Вот и вчера в шесть часов приехало больше пятнадцати человек. Удалось разместить только четверых, было всего два свободных номера, оба на втором этаже. Двенадцатый дали этой несчастной старушке с детьми, а тринадцатый, соседний, – какому-то господину, прибывшему из Генуи.
Управляющий записал в книге:
Синьор Персика Джованни, с матерью и сестрой, из Виктории.
Синьор Фунарди Розарио, предприниматель из Нью-Йорка.
Старушка в трауре очень огорчилась, что приходится расстаться с другой семьей, тоже из трех человек. Они вместе ехали в поезде, и новые знакомые рекомендовали ей эту гостиницу. Она совсем расстроилась, когда узнала, что, явись они минутой раньше, буквально одной минутой раньше, их бы поместили рядом, в соседнем номере. А теперь его занял этот синьор Фунарди, предприниматель из Нью-Йорка…
Сын увидел, что она рыдает на плече вчерашней спутницы, и решил попросить синьора Фунарди уступить свой номер. Он обратился к нему по-английски, – он ведь тоже американец, приехал вместе с сестрой из Соединенных Штатов дней сорок тому назад; у них в семье несчастье, умер брат, который жил в Сицилии вместе с матерью, и она осталась одна. Теперь она плачет. Она так много плакала, столько пришлось ей вынести, так мучилась в поезде, она ведь в первый раз путешествует, а ей уже шестьдесят шесть лет!

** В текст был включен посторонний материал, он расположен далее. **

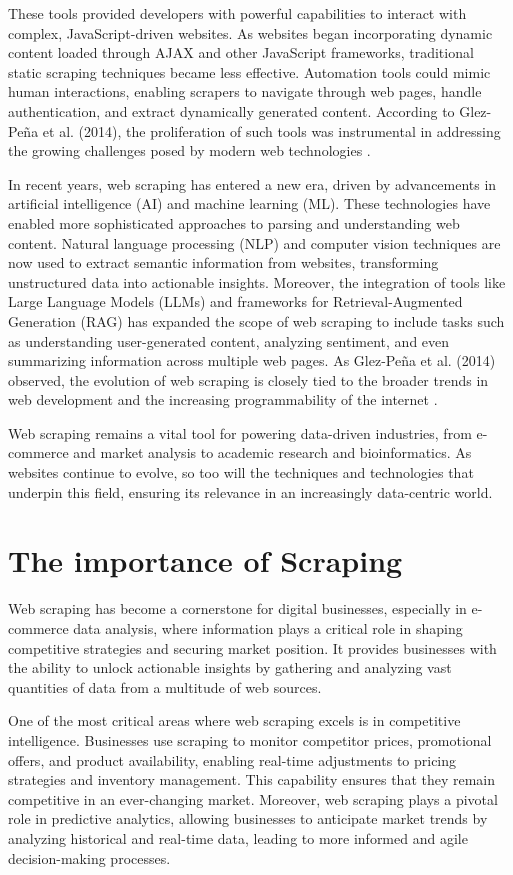 These tools provided developers with powerful capabilities to interact with complex, JavaScript-driven websites. As websites began incorporating dynamic content loaded through AJAX and other JavaScript frameworks, traditional static scraping techniques became less effective. Automation tools could mimic human interactions, enabling scrapers to navigate through web pages, handle authentication, and extract dynamically generated content. According to Glez-Peña et al. (2014), the proliferation of such tools was instrumental in addressing the growing challenges posed by modern web technologies \cite{1}.

In recent years, web scraping has entered a new era, driven by advancements in artificial intelligence (AI) and machine learning (ML). These technologies have enabled more sophisticated approaches to parsing and understanding web content. Natural language processing (NLP) and computer vision techniques are now used to extract semantic information from websites, transforming unstructured data into actionable insights. Moreover, the integration of tools like Large Language Models (LLMs) and frameworks for Retrieval-Augmented Generation (RAG) has expanded the scope of web scraping to include tasks such as understanding user-generated content, analyzing sentiment, and even summarizing information across multiple web pages. As Glez-Peña et al. (2014) observed, the evolution of web scraping is closely tied to the broader trends in web development and the increasing programmability of the internet \cite{1}.

Web scraping remains a vital tool for powering data-driven industries, from e-commerce and market analysis to academic research and bioinformatics. As websites continue to evolve, so too will the techniques and technologies that underpin this field, ensuring its relevance in an increasingly data-centric world.

\section{The importance of  Scraping}
Web scraping has become a cornerstone for digital businesses, especially in e-commerce data analysis, where information plays a critical role in shaping competitive strategies and securing market position. It provides businesses with the ability to unlock actionable insights by gathering and analyzing vast quantities of data from a multitude of web sources. 

One of the most critical areas where web scraping excels is in competitive intelligence. Businesses use scraping to monitor competitor prices, promotional offers, and product availability, enabling real-time adjustments to pricing strategies and inventory management. This capability ensures that they remain competitive in an ever-changing market. Moreover, web scraping plays a pivotal role in predictive analytics, allowing businesses to anticipate market trends by analyzing historical and real-time data, leading to more informed and agile decision-making processes.

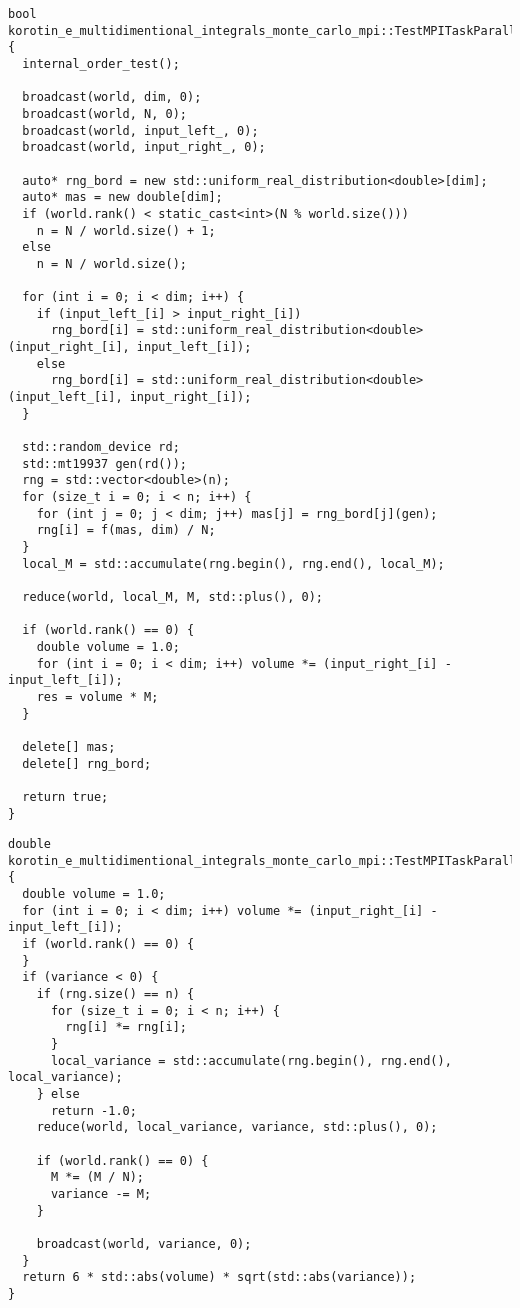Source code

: \documentclass[a4paper,12pt]{article}
\begin{document}
\begin{lstlisting}[caption={run параллельной (MPI) версии}, label=lst:mpi_code]
bool korotin_e_multidimentional_integrals_monte_carlo_mpi::TestMPITaskParallel::run() {
  internal_order_test();

  broadcast(world, dim, 0);
  broadcast(world, N, 0);
  broadcast(world, input_left_, 0);
  broadcast(world, input_right_, 0);

  auto* rng_bord = new std::uniform_real_distribution<double>[dim];
  auto* mas = new double[dim];
  if (world.rank() < static_cast<int>(N % world.size()))
    n = N / world.size() + 1;
  else
    n = N / world.size();

  for (int i = 0; i < dim; i++) {
    if (input_left_[i] > input_right_[i])
      rng_bord[i] = std::uniform_real_distribution<double>(input_right_[i], input_left_[i]);
    else
      rng_bord[i] = std::uniform_real_distribution<double>(input_left_[i], input_right_[i]);
  }

  std::random_device rd;
  std::mt19937 gen(rd());
  rng = std::vector<double>(n);
  for (size_t i = 0; i < n; i++) {
    for (int j = 0; j < dim; j++) mas[j] = rng_bord[j](gen);
    rng[i] = f(mas, dim) / N;
  }
  local_M = std::accumulate(rng.begin(), rng.end(), local_M);

  reduce(world, local_M, M, std::plus(), 0);

  if (world.rank() == 0) {
    double volume = 1.0;
    for (int i = 0; i < dim; i++) volume *= (input_right_[i] - input_left_[i]);
    res = volume * M;
  }

  delete[] mas;
  delete[] rng_bord;

  return true;
}
\end{lstlisting}

\begin{lstlisting}[caption={Првоерка корректности параллельной (MPI) версии}, label=lst:mpi_code]
double korotin_e_multidimentional_integrals_monte_carlo_mpi::TestMPITaskParallel::possible_error() {
  double volume = 1.0;
  for (int i = 0; i < dim; i++) volume *= (input_right_[i] - input_left_[i]);
  if (world.rank() == 0) {
  }
  if (variance < 0) {
    if (rng.size() == n) {
      for (size_t i = 0; i < n; i++) {
        rng[i] *= rng[i];
      }
      local_variance = std::accumulate(rng.begin(), rng.end(), local_variance);
    } else
      return -1.0;
    reduce(world, local_variance, variance, std::plus(), 0);

    if (world.rank() == 0) {
      M *= (M / N);
      variance -= M;
    }

    broadcast(world, variance, 0);
  }
  return 6 * std::abs(volume) * sqrt(std::abs(variance));
}
\end{lstlisting}
\end{document}

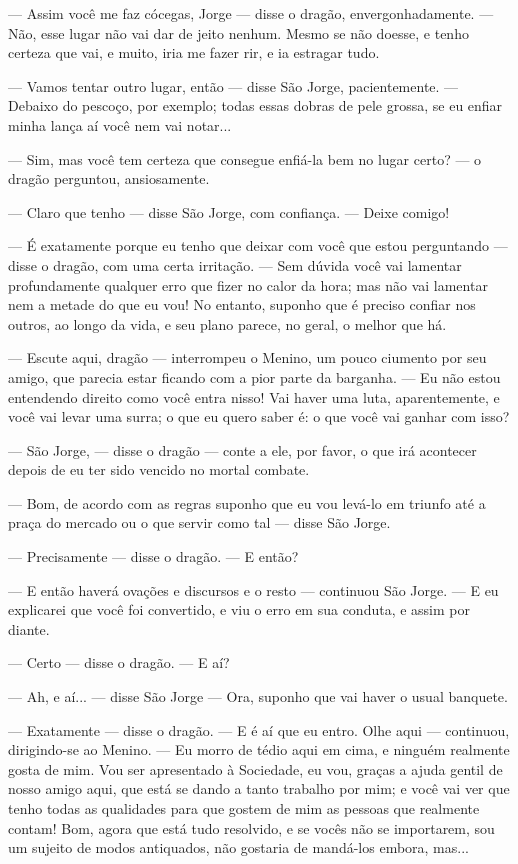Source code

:— Assim você me faz cócegas, Jorge — disse o dragão,
envergonhadamente. — Não, esse lugar não vai dar de jeito nenhum.
Mesmo se não doesse, e tenho certeza que vai, e muito, iria me fazer
rir, e ia estragar tudo.

— Vamos tentar outro lugar, então — disse São Jorge, pacientemente. —
Debaixo do pescoço, por exemplo; todas essas dobras de pele grossa,
se eu enfiar minha lança aí você nem vai notar...

— Sim, mas você tem certeza que consegue enfiá-la bem no lugar certo?
— o dragão perguntou, ansiosamente.

— Claro que tenho — disse São Jorge, com confiança. — Deixe comigo! 

— É exatamente porque eu tenho que deixar com você que estou
perguntando — disse o dragão, com uma certa irritação. — Sem dúvida
você vai lamentar profundamente qualquer erro que fizer no calor da
hora; mas não vai lamentar nem a metade do que eu vou! No entanto,
suponho que é preciso confiar nos outros, ao longo da vida, e seu
plano parece, no geral, o melhor que há.

— Escute aqui, dragão — interrompeu o Menino, um pouco ciumento por
seu amigo, que parecia estar ficando com a pior parte da barganha. —
Eu não estou entendendo direito como você entra nisso! Vai haver uma
luta, aparentemente, e você vai levar uma surra; o que eu quero saber
é: o que você vai ganhar com isso?

— São Jorge, — disse o dragão — conte a ele, por favor, o que irá
acontecer depois de eu ter sido vencido no mortal combate.

— Bom, de acordo com as regras suponho que eu vou levá-lo em triunfo
até a praça do mercado ou o que servir como tal — disse São Jorge.

— Precisamente — disse o dragão. — E então?

— E então haverá ovações e discursos e o resto — continuou São Jorge.
— E eu explicarei que você foi convertido, e viu o erro em sua
conduta, e assim por diante.

— Certo — disse o dragão. — E aí?

— Ah, e aí... — disse São Jorge — Ora, suponho que vai haver o usual
banquete.

— Exatamente — disse o dragão. — E é aí que eu entro. Olhe aqui —
continuou, dirigindo-se ao Menino. — Eu morro de tédio aqui em cima,
e ninguém realmente gosta de mim. Vou ser apresentado à Sociedade, eu
vou, graças a ajuda gentil de nosso amigo aqui, que está se dando a
tanto trabalho por mim; e você vai ver que tenho todas as qualidades
para que gostem de mim as pessoas que realmente contam! Bom, agora
que está tudo resolvido, e se vocês não se importarem, sou um sujeito
de modos antiquados, não gostaria de mandá-los embora, mas...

Ей пришлось бросить родной дом и могилу сына, с которым она прожила столько лет… Она рассталась со всем, что ей было дорого, и с родной страной расстается, с Сицилией… Она теперь ко всему и ко всем так привязывается! И к женщине этой так сильно привязалась… Если бы только синьор Фунарди согласился…
Нет. Синьор Фунарди не согласился. Выслушав сбивчивую английскую речь, он отрицательно покачал головой. Решительный отказ. Да, чего уж ждать от такого человека! Настоящий американец, грубиян, вон какие у него густые, насупленные брови, какое толстое желтое лицо, какая щетина! Он отказал и направился к лифту – к себе пошел, в свой тринадцатый номер на втором этаже.
Детям так и не удалось затащить старушку в лифт. Она и слышать не хотела обо всех этих ужасных механических штуках. И подумать только, что нужно ехать в Америку, в самый Нью-Йорк! Туда такой долгий путь, через океан. Дети успокаивали ее, твердили, что на море совсем не качает. Но она не верила. Ее и в поезде укачало! И она поминутно спрашивала всех и каждого – правда ли, что на море совсем не качает?
Коридорные, горничные, носильщики, чтобы избавиться от нее, все утро наперебой советовали ей обратиться к синьору из соседнего номера. Он ведь совсем недавно сошел с корабля в Генуе, едет из Америки! Он провел на пароходе столько времени, пересек океан – кому же лучше знать, качает на море или не качает!
И вот, с самого утра (дети ушли на вокзал за багажом, а потом – купить кое-что), с самого утра, каждые пять минут, старушка тихонько открывает дверь и робко выглядывает в коридор. Она подстерегает синьора из соседнего номера, который пересек океан и скажет ей, качает на море или не качает.